= Instructions to follow =
Copy each line from the listing below where the word "concurrentMap" shows up.

□ □ □ □ □

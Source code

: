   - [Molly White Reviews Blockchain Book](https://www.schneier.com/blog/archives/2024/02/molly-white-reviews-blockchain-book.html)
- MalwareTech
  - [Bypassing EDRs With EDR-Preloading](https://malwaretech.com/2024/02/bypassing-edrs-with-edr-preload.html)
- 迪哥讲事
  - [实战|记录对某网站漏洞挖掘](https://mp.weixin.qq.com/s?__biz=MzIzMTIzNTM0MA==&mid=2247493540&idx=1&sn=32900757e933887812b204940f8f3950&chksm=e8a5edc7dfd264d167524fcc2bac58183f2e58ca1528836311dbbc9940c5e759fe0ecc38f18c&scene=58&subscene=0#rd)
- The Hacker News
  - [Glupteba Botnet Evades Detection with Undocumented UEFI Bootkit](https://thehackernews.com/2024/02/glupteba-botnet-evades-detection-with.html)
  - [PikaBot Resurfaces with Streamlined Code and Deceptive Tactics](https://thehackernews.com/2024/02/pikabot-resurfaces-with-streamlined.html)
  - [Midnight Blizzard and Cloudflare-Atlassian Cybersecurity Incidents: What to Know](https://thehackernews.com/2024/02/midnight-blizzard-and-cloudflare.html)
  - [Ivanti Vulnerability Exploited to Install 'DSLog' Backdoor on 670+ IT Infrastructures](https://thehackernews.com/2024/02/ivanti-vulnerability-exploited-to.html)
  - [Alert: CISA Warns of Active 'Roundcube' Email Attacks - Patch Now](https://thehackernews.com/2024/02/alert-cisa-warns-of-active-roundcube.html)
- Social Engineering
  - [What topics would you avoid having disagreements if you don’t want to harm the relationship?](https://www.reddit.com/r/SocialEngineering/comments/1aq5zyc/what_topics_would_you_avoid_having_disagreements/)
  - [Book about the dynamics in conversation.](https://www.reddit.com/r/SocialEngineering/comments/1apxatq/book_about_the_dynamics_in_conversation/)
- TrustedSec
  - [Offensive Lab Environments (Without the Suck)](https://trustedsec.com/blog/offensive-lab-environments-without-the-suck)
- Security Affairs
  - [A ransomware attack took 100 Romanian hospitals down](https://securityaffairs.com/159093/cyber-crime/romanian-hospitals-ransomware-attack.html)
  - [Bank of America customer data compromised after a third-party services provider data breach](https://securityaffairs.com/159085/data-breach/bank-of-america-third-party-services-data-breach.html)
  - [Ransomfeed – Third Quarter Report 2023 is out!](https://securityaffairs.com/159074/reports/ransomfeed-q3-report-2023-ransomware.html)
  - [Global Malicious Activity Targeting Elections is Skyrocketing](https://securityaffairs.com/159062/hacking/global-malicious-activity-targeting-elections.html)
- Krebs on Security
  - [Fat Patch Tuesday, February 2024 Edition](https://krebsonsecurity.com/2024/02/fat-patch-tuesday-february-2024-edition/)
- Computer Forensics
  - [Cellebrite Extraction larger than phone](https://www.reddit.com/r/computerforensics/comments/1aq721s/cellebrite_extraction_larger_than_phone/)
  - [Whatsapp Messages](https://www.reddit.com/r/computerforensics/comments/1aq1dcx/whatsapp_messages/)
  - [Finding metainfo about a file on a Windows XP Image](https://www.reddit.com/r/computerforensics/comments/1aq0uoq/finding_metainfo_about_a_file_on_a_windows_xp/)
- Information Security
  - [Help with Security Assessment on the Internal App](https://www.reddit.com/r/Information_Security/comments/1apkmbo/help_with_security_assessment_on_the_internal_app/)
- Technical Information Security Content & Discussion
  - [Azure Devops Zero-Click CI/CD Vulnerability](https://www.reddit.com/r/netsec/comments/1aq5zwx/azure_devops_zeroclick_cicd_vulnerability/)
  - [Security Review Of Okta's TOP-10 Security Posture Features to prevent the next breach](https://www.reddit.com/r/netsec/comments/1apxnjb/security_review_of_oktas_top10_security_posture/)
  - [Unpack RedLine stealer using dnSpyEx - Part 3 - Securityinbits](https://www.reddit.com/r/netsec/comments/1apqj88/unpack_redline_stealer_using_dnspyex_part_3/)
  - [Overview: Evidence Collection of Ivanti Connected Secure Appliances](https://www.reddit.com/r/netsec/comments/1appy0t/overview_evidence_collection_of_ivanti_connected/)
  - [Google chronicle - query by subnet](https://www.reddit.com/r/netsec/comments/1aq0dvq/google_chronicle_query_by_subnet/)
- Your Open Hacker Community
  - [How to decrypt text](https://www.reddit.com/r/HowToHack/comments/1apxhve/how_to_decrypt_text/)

□ □ □ □ □

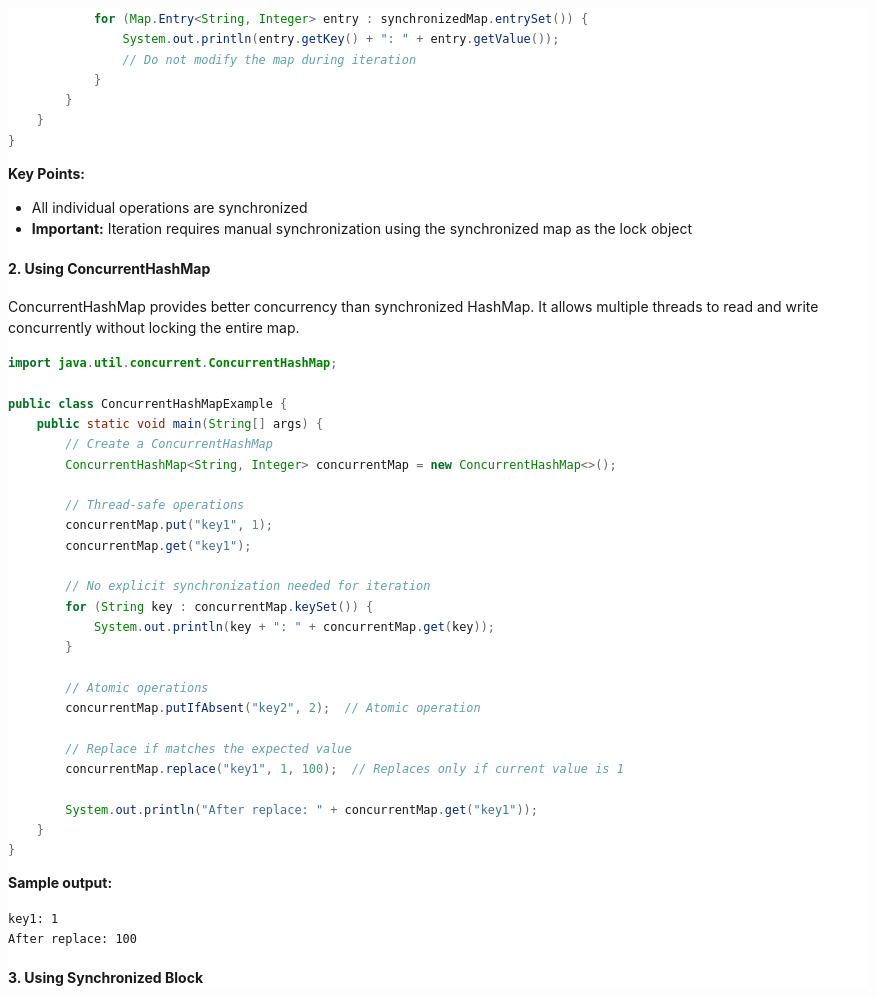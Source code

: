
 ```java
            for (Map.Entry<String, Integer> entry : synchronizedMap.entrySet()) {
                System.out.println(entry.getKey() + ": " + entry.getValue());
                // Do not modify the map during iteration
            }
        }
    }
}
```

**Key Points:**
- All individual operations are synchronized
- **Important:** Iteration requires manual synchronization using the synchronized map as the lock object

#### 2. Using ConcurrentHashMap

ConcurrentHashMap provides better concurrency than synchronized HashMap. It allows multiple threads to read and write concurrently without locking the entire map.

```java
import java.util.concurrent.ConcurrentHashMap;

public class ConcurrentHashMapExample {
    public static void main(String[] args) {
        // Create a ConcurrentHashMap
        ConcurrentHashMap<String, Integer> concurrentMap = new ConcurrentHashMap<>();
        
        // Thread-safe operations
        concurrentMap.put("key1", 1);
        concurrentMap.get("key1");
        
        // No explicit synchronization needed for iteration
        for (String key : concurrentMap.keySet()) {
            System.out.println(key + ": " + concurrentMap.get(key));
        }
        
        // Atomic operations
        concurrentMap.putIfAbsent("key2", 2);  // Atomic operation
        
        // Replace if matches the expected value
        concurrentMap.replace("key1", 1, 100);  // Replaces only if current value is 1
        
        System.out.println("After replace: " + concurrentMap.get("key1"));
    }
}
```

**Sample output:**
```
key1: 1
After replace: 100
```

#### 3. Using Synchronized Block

□ □ □ □ □

= Written solution =
        ConcurrentHashMap<String, Integer> concurrentMap = new ConcurrentHashMap<>();
        concurrentMap.put("key1", 1);
        concurrentMap.get("key1");
        for (String key : concurrentMap.keySet()) {
            System.out.println(key + ": " + concurrentMap.get(key));
        concurrentMap.putIfAbsent("key2", 2);  // Atomic operation
        concurrentMap.replace("key1", 1, 100);  // Replaces only if current value is 1
        System.out.println("After replace: " + concurrentMap.get("key1"));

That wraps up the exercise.